Most of the announcements, like HANA going GA or Sybase ASE supporting SAP Business suite, were hardly surprises. Aside from go-to-market issues, which are many and significant, we’ll direct our focus on the technology roadmaps.
We’ve maintained that if SAP were serious about its database goals, that it had to do three basic things:
1. Unify its database organization. The good news is that it has started down that path as of January 1 of this year. Of course, org charts are only the first step as ultimately it comes down to people.
2. Branding. Although long eclipsed in the database market, Sybase still has an identifiable brand and would be the logical choice; for now SAP has punted.
3. Cross-fertilize technology. Here, SAP can learn lessons from IBM which, despite (or because of) acquiring multiple products that fall under different brands, freely blends technologies. For instance, Cognos BI reporting capabilities are embedded into rational and Tivoli reporting tools.
The third part is the heavy lift. For instance, given that data platforms are increasingly employing advanced caching, it would at first glance seem logical to blend in some of HANA’s in-memory capabilities to the ASE platform; however, architecturally, that would be extremely difficult as one of HANA’s strengths –dynamic indexing – would be difficult to implement in ASE.

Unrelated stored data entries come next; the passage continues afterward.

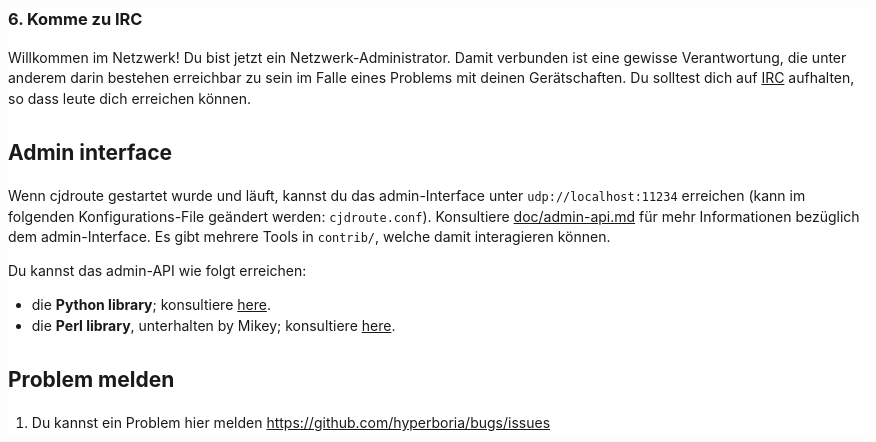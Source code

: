 
### 6. Komme zu IRC

Willkommen im Netzwerk! Du bist jetzt ein Netzwerk-Administrator. Damit verbunden ist eine gewisse Verantwortung, die unter anderem darin bestehen erreichbar zu sein im Falle eines Problems mit deinen Gerätschaften. Du solltest dich auf [IRC](#community) aufhalten, so dass leute dich erreichen können.


## Admin interface

Wenn cjdroute gestartet wurde und läuft, kannst du das admin-Interface unter `udp://localhost:11234` erreichen (kann im folgenden Konfigurations-File geändert werden: `cjdroute.conf`). Konsultiere [doc/admin-api.md](doc/admin-api.md) für mehr Informationen bezüglich dem admin-Interface. Es gibt mehrere Tools in `contrib/`,
welche damit interagieren können.

Du kannst das admin-API wie folgt erreichen:

* die **Python library**; konsultiere [here](contrib/python/README.md).
* die **Perl library**, unterhalten by Mikey; konsultiere [here](contrib/perl/CJDNS/README).


## Problem melden
1. Du kannst ein Problem hier melden https://github.com/hyperboria/bugs/issues

[IRC Web]: http://chat.efnet.org/irc.cgi?chan=%23cjdns
[Hyperboria]: http://hyperboria.net
[Project Meshnet]: https://projectmeshnet.org
[/r/darknetplan]: http://www.reddit.com/r/darknetplan
[#cjdns auf Twitter]: https://twitter.com/hashtag/cjdns
[Hyperboria-Karte]: http://www.fc00.org/
[Buildbots]: https://buildbot.meshwith.me/cjdns/waterfall

[Cjdns auf Wikipedia]: https://en.wikipedia.org/wiki/Cjdns
[Distributed Hash Table]: https://en.wikipedia.org/wiki/Distributed_hash_table
[Beyond Pain]: https://lists.torproject.org/pipermail/tor-dev/2012-October/004063.html
[Kademlia]: https://en.wikipedia.org/wiki/Kademlia

[Tor]: https://www.torproject.org
[I2P]: http://www.i2p2.de
[Freenet]: https://freenetproject.org

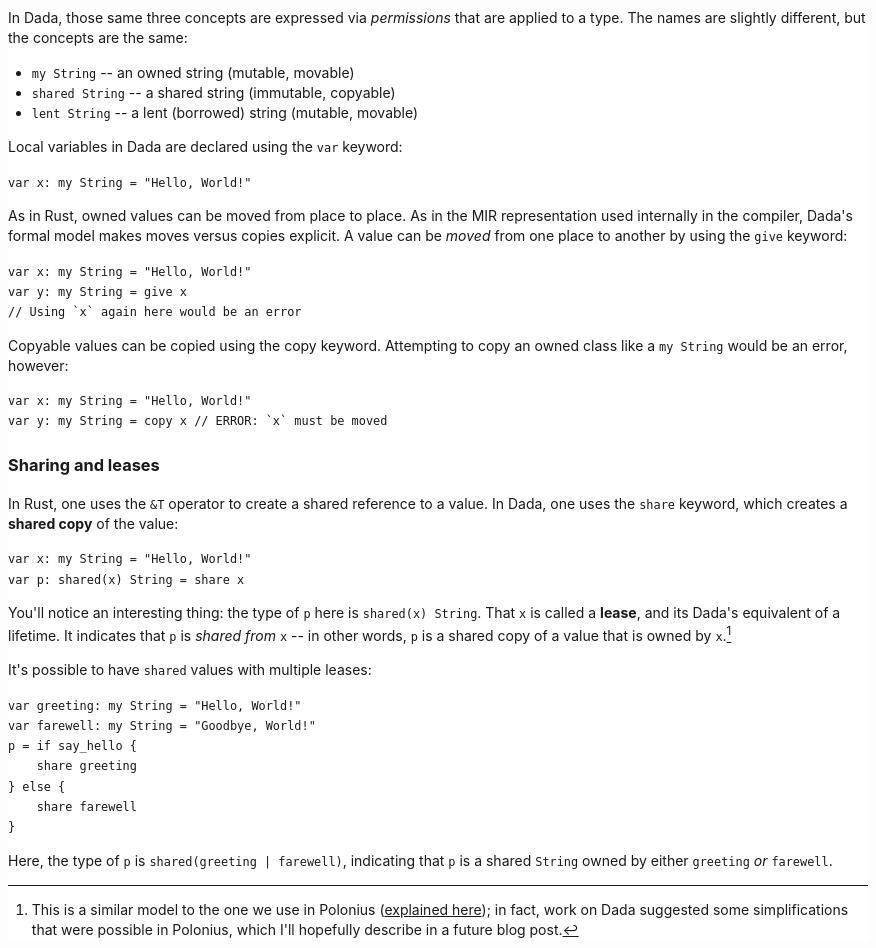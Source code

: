 In Dada, those same three concepts are expressed via *permissions* that are applied to a type. The names are slightly different, but the concepts are the same:

* `my String` -- an owned string (mutable, movable)
* `shared String` -- a shared string (immutable, copyable)
* `lent String` -- a lent (borrowed) string (mutable, movable)

Local variables in Dada are declared using the `var` keyword:

```
var x: my String = "Hello, World!"
```

As in Rust, owned values can be moved from place to place. As in the MIR representation used internally in the compiler, Dada's formal model makes moves versus copies explicit. A value can be *moved* from one place to another by using the `give` keyword:

```
var x: my String = "Hello, World!"
var y: my String = give x
// Using `x` again here would be an error
```

Copyable values can be copied using the copy keyword. Attempting to copy an owned class like a `my String` would be an error, however:

```
var x: my String = "Hello, World!"
var y: my String = copy x // ERROR: `x` must be moved
```

### Sharing and leases

In Rust, one uses the `&T` operator to create a shared reference to a value. In Dada, one uses the `share` keyword, which creates a **shared copy** of the value:

```
var x: my String = "Hello, World!"
var p: shared(x) String = share x
```

You'll notice an interesting thing: the type of `p` here is `shared(x) String`. That `x` is called a **lease**, and its Dada's equivalent of a lifetime. It indicates that `p` is *shared from* `x` -- in other words, `p` is a shared copy of a value that is owned by `x`.[^polonius]

[^polonius]: This is a similar model to the one we use in Polonius ([explained here](https://www.youtube.com/watch?v=_agDeiWek8w)); in fact, work on Dada suggested some simplifications that were possible in Polonius, which I'll hopefully describe in a future blog post.

It's possible to have `shared` values with multiple leases:

```
var greeting: my String = "Hello, World!"
var farewell: my String = "Goodbye, World!"
p = if say_hello { 
    share greeting
} else {
    share farewell
}
```

Here, the type of `p` is `shared(greeting | farewell)`, indicating that `p` is a shared `String` owned by either `greeting` *or* `farewell`.


[dada-model]: https://github.com/dada-lang/dada-model/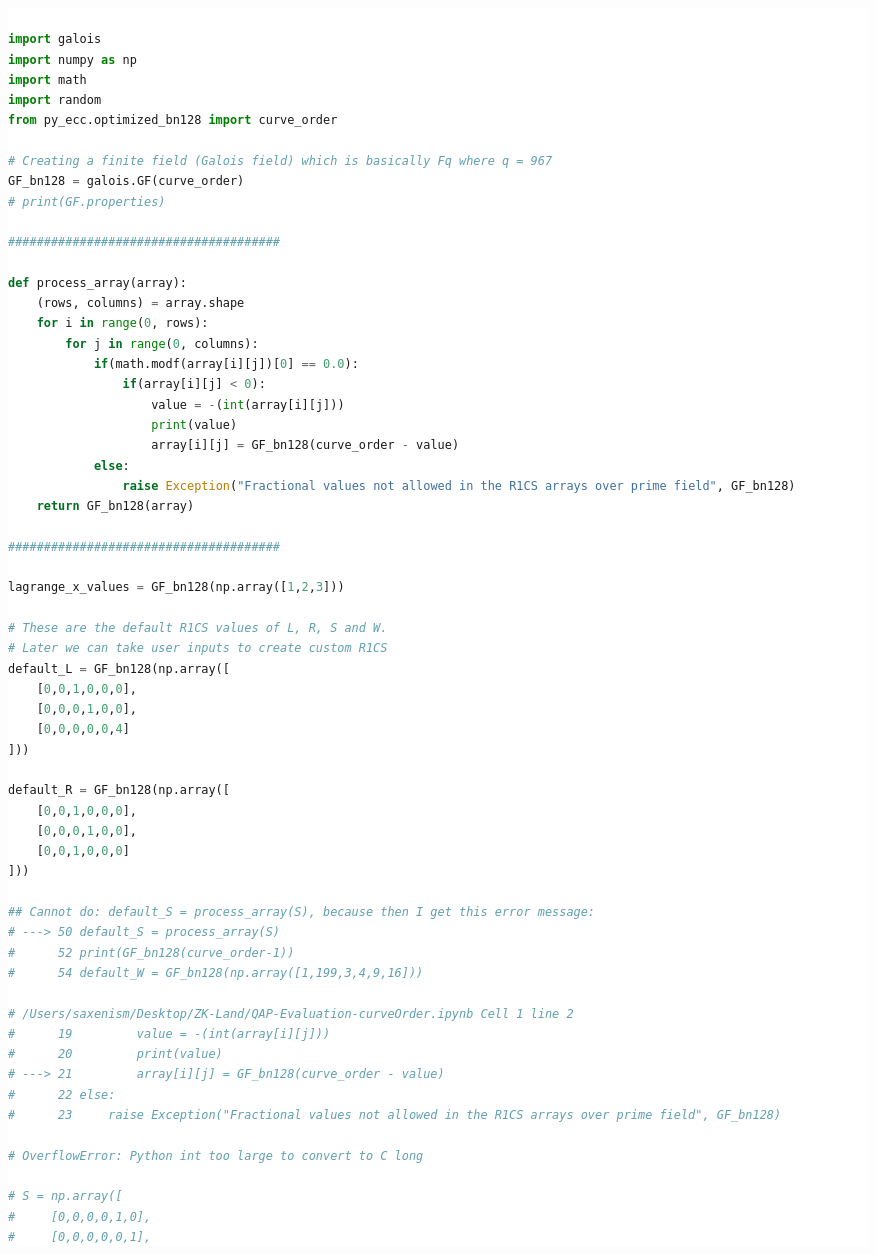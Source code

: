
 ```python

import galois
import numpy as np
import math
import random
from py_ecc.optimized_bn128 import curve_order

# Creating a finite field (Galois field) which is basically Fq where q = 967
GF_bn128 = galois.GF(curve_order)
# print(GF.properties)

######################################

def process_array(array):
    (rows, columns) = array.shape
    for i in range(0, rows):
        for j in range(0, columns):
            if(math.modf(array[i][j])[0] == 0.0):
                if(array[i][j] < 0):
                    value = -(int(array[i][j]))
                    print(value)
                    array[i][j] = GF_bn128(curve_order - value)
            else:
                raise Exception("Fractional values not allowed in the R1CS arrays over prime field", GF_bn128)
    return GF_bn128(array)

######################################

lagrange_x_values = GF_bn128(np.array([1,2,3]))

# These are the default R1CS values of L, R, S and W.
# Later we can take user inputs to create custom R1CS
default_L = GF_bn128(np.array([
    [0,0,1,0,0,0],
    [0,0,0,1,0,0],
    [0,0,0,0,0,4]
]))

default_R = GF_bn128(np.array([
    [0,0,1,0,0,0],
    [0,0,0,1,0,0],
    [0,0,1,0,0,0]
]))

## Cannot do: default_S = process_array(S), because then I get this error message:
# ---> 50 default_S = process_array(S)
#      52 print(GF_bn128(curve_order-1))
#      54 default_W = GF_bn128(np.array([1,199,3,4,9,16]))

# /Users/saxenism/Desktop/ZK-Land/QAP-Evaluation-curveOrder.ipynb Cell 1 line 2
#      19         value = -(int(array[i][j]))
#      20         print(value)
# ---> 21         array[i][j] = GF_bn128(curve_order - value)
#      22 else:
#      23     raise Exception("Fractional values not allowed in the R1CS arrays over prime field", GF_bn128)

# OverflowError: Python int too large to convert to C long

# S = np.array([
#     [0,0,0,0,1,0],
#     [0,0,0,0,0,1],
```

On the other hand, given that HANA can index or restructure data on the fly (e.g., organize data into columnar structures on demand), the question is, does that make IQ obsolete? The short answer is that while memory keeps getting cheaper, it will never be as cheap as disk and that therefore, IQ could evolve as near-line storage for HANA. Of course that begs the question as to whether Hadoop could eventually perform the same function. SAP maintains that Hadoop is too slow and therefore should be reserved for offline cases; that’s certainly true today, but given developments with HBase, it could easily become fast and cheap enough for SAP to revisit the IQ question a year or two down the road.
Not that SAP Sybase is sitting still with Hadoop integration. They are providing MapReduce and R capabilities to IQ (SAP Sybase is hardly alone here, as most Advanced SQL platforms are offering similar support). SAP Sybase is also providing capabilities to map IQ tables into Hadoop Hive, slotting IQ as alternative to HBase; in effect, that’s akin to a number of strategies to put SQL layers inside Hadoop (in a way, similar to what the lesser-known Hadapt is doing). And of course, like most of the relational players, SAP Sybase is also support the bulk ETL/ELT load from HDFS to HANA or IQ.
On SAP’s side for now is the paucity of Hadoop talent, so pitching IQ as an alternative to HBase may help soften the blow for organizations seeking to get a handle. But in the long run, we believe that SAP Sybase will have to revisit this strategy. Because, if it’s serious about the database market, it will have to amplify its focus to add value atop the new realities on the ground.